In the records below, find the line that contains "получить нужное равенство." and the line that contains "not counted toward.". Set down exactly those lines and every line between them, and nothing more.

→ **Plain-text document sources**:
◇ ◇ ◇ ◇ ◇ ◇ ◇

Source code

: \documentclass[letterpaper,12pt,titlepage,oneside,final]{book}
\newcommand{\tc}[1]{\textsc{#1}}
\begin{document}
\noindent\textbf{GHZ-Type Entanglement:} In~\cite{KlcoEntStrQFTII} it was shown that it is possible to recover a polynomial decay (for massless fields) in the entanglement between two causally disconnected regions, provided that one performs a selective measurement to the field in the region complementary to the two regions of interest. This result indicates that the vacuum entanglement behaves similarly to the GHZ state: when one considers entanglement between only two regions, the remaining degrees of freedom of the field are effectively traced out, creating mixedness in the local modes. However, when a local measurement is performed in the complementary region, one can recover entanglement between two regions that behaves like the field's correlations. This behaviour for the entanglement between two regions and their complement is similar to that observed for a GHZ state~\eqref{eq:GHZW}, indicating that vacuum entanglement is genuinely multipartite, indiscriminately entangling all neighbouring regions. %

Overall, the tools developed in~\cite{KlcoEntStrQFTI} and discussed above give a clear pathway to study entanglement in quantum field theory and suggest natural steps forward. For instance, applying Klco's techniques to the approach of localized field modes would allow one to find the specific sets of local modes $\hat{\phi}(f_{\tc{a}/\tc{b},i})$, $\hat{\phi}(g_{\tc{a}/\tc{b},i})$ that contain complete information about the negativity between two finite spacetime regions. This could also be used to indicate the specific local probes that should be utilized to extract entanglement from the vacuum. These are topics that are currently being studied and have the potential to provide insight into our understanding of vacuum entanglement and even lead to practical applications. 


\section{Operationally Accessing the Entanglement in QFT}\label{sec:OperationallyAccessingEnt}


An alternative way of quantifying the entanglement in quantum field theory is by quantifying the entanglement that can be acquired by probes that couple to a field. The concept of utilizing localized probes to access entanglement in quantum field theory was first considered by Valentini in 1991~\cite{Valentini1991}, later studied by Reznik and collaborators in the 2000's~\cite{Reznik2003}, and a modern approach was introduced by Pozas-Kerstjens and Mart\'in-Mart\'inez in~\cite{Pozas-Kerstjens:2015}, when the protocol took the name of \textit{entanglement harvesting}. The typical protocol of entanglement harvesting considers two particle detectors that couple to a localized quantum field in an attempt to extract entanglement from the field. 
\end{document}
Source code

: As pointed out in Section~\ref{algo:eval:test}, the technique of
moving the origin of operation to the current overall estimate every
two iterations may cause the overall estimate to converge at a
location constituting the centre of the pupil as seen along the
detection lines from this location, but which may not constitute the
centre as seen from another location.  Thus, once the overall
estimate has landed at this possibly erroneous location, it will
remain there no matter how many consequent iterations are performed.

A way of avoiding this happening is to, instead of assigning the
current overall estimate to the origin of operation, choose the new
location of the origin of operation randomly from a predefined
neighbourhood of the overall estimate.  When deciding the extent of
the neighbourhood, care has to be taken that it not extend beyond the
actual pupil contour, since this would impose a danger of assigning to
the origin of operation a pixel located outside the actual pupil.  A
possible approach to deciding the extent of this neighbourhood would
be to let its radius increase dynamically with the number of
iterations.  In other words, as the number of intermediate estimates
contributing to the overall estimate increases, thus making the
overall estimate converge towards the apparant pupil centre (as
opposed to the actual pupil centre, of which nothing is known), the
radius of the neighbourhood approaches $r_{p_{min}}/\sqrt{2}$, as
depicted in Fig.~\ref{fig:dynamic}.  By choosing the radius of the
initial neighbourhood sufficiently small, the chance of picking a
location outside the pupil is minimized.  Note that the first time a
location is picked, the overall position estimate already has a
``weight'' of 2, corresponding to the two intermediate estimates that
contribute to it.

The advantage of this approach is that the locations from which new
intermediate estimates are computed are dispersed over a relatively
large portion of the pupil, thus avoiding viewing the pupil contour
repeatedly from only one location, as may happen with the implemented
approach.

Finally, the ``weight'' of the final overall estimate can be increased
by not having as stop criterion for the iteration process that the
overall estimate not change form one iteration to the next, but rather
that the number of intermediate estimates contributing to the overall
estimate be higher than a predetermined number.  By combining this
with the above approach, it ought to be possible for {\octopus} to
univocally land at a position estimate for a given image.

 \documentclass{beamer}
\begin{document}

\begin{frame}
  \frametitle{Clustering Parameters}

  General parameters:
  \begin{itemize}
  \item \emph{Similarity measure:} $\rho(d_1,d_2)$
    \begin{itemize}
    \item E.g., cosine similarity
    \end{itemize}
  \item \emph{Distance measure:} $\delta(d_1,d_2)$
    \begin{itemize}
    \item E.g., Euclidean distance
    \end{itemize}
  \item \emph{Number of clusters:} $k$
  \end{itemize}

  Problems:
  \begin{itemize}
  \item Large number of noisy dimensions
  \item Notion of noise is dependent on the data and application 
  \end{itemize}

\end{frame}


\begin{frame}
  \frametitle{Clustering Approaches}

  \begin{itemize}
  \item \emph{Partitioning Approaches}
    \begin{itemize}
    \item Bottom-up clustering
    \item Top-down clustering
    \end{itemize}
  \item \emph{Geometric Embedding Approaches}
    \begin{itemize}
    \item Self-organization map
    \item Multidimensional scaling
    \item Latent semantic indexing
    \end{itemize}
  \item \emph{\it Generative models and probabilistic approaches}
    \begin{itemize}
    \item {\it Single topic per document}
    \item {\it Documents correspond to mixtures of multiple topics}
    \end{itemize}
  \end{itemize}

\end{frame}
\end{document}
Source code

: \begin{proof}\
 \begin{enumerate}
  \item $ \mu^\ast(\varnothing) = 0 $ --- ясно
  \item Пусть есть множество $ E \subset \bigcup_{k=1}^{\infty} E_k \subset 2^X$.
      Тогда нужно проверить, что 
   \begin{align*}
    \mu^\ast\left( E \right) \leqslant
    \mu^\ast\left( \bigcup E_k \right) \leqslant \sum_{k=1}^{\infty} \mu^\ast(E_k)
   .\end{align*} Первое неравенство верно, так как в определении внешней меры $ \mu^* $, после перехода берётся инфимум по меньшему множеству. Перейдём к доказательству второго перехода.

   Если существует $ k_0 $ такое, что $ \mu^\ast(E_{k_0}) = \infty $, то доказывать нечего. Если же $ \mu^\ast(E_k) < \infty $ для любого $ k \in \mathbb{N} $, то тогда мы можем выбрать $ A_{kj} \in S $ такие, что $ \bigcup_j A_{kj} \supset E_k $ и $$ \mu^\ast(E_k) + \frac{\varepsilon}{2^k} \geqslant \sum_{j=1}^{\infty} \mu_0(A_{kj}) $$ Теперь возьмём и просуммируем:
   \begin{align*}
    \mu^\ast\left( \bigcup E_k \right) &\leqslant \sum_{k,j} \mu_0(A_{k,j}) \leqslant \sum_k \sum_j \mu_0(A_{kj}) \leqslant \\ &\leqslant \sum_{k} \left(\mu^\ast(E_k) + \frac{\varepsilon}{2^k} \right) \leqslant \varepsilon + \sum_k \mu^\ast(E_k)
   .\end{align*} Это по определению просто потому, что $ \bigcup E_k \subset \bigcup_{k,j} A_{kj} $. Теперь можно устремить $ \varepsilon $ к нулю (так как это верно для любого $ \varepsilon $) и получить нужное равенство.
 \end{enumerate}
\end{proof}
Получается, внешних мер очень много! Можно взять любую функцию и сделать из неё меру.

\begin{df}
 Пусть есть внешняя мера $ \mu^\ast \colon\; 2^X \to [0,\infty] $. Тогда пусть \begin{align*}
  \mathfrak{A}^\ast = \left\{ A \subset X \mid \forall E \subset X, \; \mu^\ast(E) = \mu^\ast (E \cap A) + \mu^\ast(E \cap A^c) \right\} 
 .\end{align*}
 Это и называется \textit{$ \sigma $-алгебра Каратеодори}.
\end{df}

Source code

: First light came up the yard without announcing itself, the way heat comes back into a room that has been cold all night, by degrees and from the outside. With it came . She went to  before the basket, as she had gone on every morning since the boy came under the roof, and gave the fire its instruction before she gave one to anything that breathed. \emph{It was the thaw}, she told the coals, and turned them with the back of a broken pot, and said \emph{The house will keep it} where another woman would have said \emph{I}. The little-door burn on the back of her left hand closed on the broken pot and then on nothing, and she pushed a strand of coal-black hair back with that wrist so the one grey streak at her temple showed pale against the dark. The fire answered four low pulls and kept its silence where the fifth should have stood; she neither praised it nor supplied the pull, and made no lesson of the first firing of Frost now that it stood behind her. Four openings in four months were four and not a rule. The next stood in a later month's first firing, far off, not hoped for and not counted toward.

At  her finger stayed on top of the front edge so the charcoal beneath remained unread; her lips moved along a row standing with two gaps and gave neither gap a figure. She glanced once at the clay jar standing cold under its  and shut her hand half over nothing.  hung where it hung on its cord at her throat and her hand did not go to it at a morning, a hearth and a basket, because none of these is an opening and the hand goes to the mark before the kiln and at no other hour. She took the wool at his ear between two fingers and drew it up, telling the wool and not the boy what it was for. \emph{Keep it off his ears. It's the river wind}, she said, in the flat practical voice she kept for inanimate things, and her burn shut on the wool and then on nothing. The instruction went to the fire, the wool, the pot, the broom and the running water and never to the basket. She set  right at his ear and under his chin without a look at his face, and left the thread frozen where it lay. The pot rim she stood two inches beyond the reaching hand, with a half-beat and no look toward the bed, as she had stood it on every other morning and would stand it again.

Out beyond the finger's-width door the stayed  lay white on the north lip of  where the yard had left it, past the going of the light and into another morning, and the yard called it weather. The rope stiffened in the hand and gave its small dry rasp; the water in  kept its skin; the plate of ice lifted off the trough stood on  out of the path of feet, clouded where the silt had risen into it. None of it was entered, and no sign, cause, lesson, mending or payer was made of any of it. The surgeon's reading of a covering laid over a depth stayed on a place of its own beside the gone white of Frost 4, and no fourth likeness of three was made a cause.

◇ ◇ ◇ ◇ ◇ ◇ ◇

→ **Result for this exercise**:
   .\end{align*} Это по определению просто потому, что $ \bigcup E_k \subset \bigcup_{k,j} A_{kj} $. Теперь можно устремить $ \varepsilon $ к нулю (так как это верно для любого $ \varepsilon $) и получить нужное равенство.
 \end{enumerate}
\end{proof}
Получается, внешних мер очень много! Можно взять любую функцию и сделать из неё меру.

\begin{df}
 Пусть есть внешняя мера $ \mu^\ast \colon\; 2^X \to [0,\infty] $. Тогда пусть \begin{align*}
  \mathfrak{A}^\ast = \left\{ A \subset X \mid \forall E \subset X, \; \mu^\ast(E) = \mu^\ast (E \cap A) + \mu^\ast(E \cap A^c) \right\} 
 .\end{align*}
 Это и называется \textit{$ \sigma $-алгебра Каратеодори}.
\end{df}

Source code

: First light came up the yard without announcing itself, the way heat comes back into a room that has been cold all night, by degrees and from the outside. With it came . She went to  before the basket, as she had gone on every morning since the boy came under the roof, and gave the fire its instruction before she gave one to anything that breathed. \emph{It was the thaw}, she told the coals, and turned them with the back of a broken pot, and said \emph{The house will keep it} where another woman would have said \emph{I}. The little-door burn on the back of her left hand closed on the broken pot and then on nothing, and she pushed a strand of coal-black hair back with that wrist so the one grey streak at her temple showed pale against the dark. The fire answered four low pulls and kept its silence where the fifth should have stood; she neither praised it nor supplied the pull, and made no lesson of the first firing of Frost now that it stood behind her. Four openings in four months were four and not a rule. The next stood in a later month's first firing, far off, not hoped for and not counted toward.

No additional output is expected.